Many fashion editors publish lists of It Items…just check Lucky, InStyle and the like. What makes this one different, and why is this one worth your time?
I like to recognize that while some fashion obsessions come and go, other trends have more longevity. I present to you my four picks of the season. These are carefully selected items that I believe will last you beyond the warm days of this Spring and Summer. Stuff that you can wear for the foreseeable future without people thinking/saying, “that’s So Last Season.” Clothes that you can incorporate into your wardrobe and bring out next year, and the year after, guilt free!
So without further ado, I present to you…

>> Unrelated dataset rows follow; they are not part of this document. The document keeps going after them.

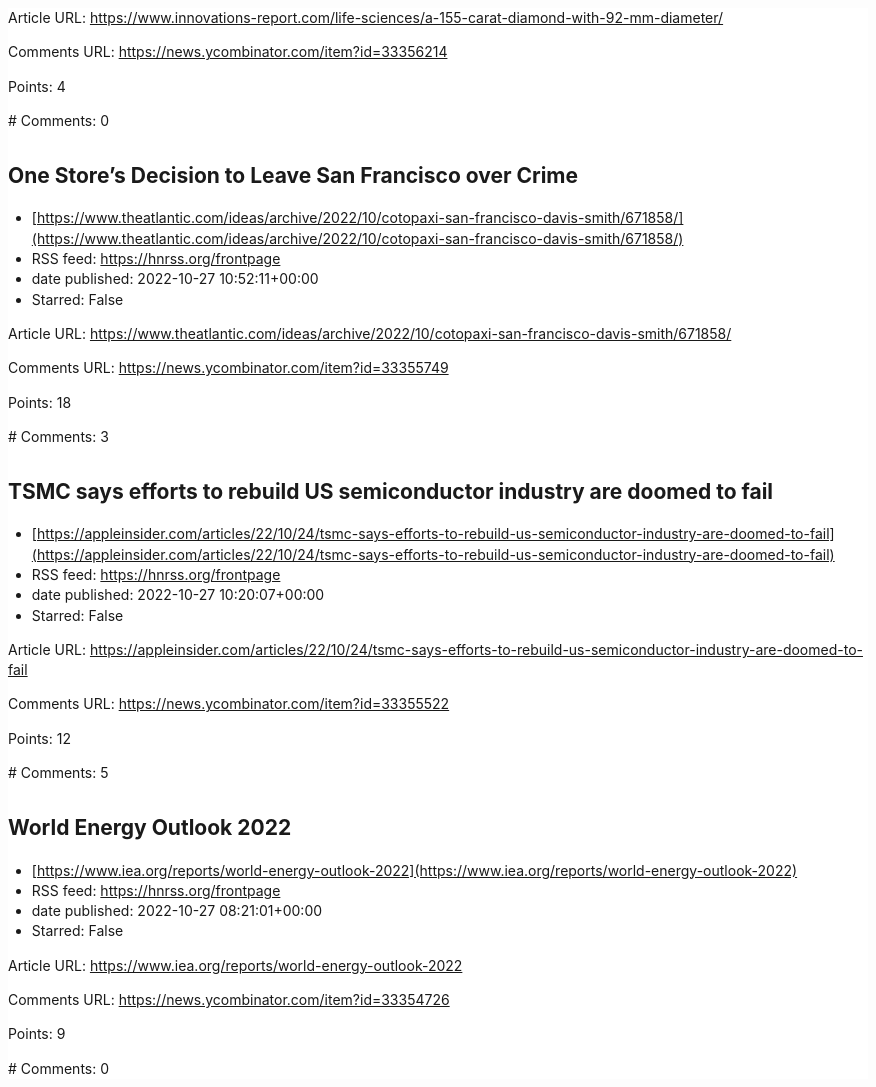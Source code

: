 <p>Article URL: <a href="https://www.innovations-report.com/life-sciences/a-155-carat-diamond-with-92-mm-diameter/">https://www.innovations-report.com/life-sciences/a-155-carat-diamond-with-92-mm-diameter/</a></p>
<p>Comments URL: <a href="https://news.ycombinator.com/item?id=33356214">https://news.ycombinator.com/item?id=33356214</a></p>
<p>Points: 4</p>
<p># Comments: 0</p>

## One Store’s Decision to Leave San Francisco over Crime
 - [https://www.theatlantic.com/ideas/archive/2022/10/cotopaxi-san-francisco-davis-smith/671858/](https://www.theatlantic.com/ideas/archive/2022/10/cotopaxi-san-francisco-davis-smith/671858/)
 - RSS feed: https://hnrss.org/frontpage
 - date published: 2022-10-27 10:52:11+00:00
 - Starred: False

<p>Article URL: <a href="https://www.theatlantic.com/ideas/archive/2022/10/cotopaxi-san-francisco-davis-smith/671858/">https://www.theatlantic.com/ideas/archive/2022/10/cotopaxi-san-francisco-davis-smith/671858/</a></p>
<p>Comments URL: <a href="https://news.ycombinator.com/item?id=33355749">https://news.ycombinator.com/item?id=33355749</a></p>
<p>Points: 18</p>
<p># Comments: 3</p>

## TSMC says efforts to rebuild US semiconductor industry are doomed to fail
 - [https://appleinsider.com/articles/22/10/24/tsmc-says-efforts-to-rebuild-us-semiconductor-industry-are-doomed-to-fail](https://appleinsider.com/articles/22/10/24/tsmc-says-efforts-to-rebuild-us-semiconductor-industry-are-doomed-to-fail)
 - RSS feed: https://hnrss.org/frontpage
 - date published: 2022-10-27 10:20:07+00:00
 - Starred: False

<p>Article URL: <a href="https://appleinsider.com/articles/22/10/24/tsmc-says-efforts-to-rebuild-us-semiconductor-industry-are-doomed-to-fail">https://appleinsider.com/articles/22/10/24/tsmc-says-efforts-to-rebuild-us-semiconductor-industry-are-doomed-to-fail</a></p>
<p>Comments URL: <a href="https://news.ycombinator.com/item?id=33355522">https://news.ycombinator.com/item?id=33355522</a></p>
<p>Points: 12</p>
<p># Comments: 5</p>

## World Energy Outlook 2022
 - [https://www.iea.org/reports/world-energy-outlook-2022](https://www.iea.org/reports/world-energy-outlook-2022)
 - RSS feed: https://hnrss.org/frontpage
 - date published: 2022-10-27 08:21:01+00:00
 - Starred: False

<p>Article URL: <a href="https://www.iea.org/reports/world-energy-outlook-2022">https://www.iea.org/reports/world-energy-outlook-2022</a></p>
<p>Comments URL: <a href="https://news.ycombinator.com/item?id=33354726">https://news.ycombinator.com/item?id=33354726</a></p>
<p>Points: 9</p>
<p># Comments: 0</p>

The Cropped Jacket: I love cropped jackets in blazer form, bomber form, and motorcycle jacket form. And that’s not just because I’m petite and the cropped jacket flatters my proportions. Cropped jackets are Versatile. And I adore versatility. The cropped jacket works nicely with a full skirt (see below), for a modern take on the Dior New Look. It also looks great with a thin-cut cropped pant. However, the difference in volume proportions also makes the pairing of a cropped jacket with baggy pants visually appealing. However, unless you’re shaped like a model, be careful to not take the proportion play too far.
What I like most about the cropped jacket, however, is its inherent affinity towards layering. You don’t have to pair the cropped jacket with a similarly proportioned top—it’s ok to have the shirt show from underneath this jacket. In fact, it’s more visually interesting. Think of this as a more sophisticated form of the tee shirt and tank top layering that Everybody and their Mother has been doing for the last year.
The White Tank: By itself, or layered, the white tank is a wardrobe staple that will be getting a lot more play this season. For a layered look that’s less Summer 04 and more Right Now, try layering tanks of different textures. I call this Layering, version 2.0. To get a more sophisticated look, for example, try pairing your plain jersey or baby rib tank from last summer with a new one that is more transparent and gauzy. Also remember that the cut of the tank is key—pick ones that flatter your neckline. Gently sloping scoopnecks are generally flattering, as are racerback tanks that show off your shoulderblades. Exaggerated racerback silhouettes are on my hotlist (coming soon to a sidebar near you!).
Narciso Rodriguez Spring 05* | Courtesy of Style.com
The Full Skirt: I just can’t get enough. Loved the full skirt last year, and still Love them now. They can camouflage heavy upper thighs, make your waist appear smaller (yay), and some will even skim over wide hips. My word of caution to you, however, lies in the length of the skirt. Have you ever noticed that some skirts make you look fabulous, and others make you look awkward—even if they’re of the same or a similar style and cut? Chances are, the difference lies in the skirt length.
For most people, a skirt that ends at or right above the knee is of the most flattering length. Generally, if you can, avoid skirt lengths that hit mid calf—this tends to be more unflattering. To find Your Ideal Skirt Length, put on a long skirt that goes to your ankles. Standing in front of a full-length mirror, slowly raise the hemline of the skirt until you find the length that makes you think, “that looks great on me!” At that point, your legs will appear slimmer, and you’ll look and feel better proportioned. After this discovery, go out and hem your skirts of unflattering lengths to this Ideal Length. You’ll be glad you did it.
The Baggy Pant: The key here is to not go overboard. When I say baggy pants, I’m not talking about the pants a “cool” teenaged boy from the late 90s wore as he walked down the street with his pants sagging and boxers showing. Aigh. I’m talking about a more boyish, looser cut in a classic pant style. A nice wide legged pant is a clean interpretation of this trend, and one that is quite flattering—especially on women with a larger posterior. To mix things up a bit, you can even toss on some utility pockets. A rich, sophisticated cargo pant is not only Very of the Moment, but it also has wardrobe staple potential. But for the record, despite my affinity for baggy pants, I am not a fan of pleats. I feel that the traditional front pleats on pants are an unflattering way of allowing volume for movement in the pant. Let’s just leave it at that.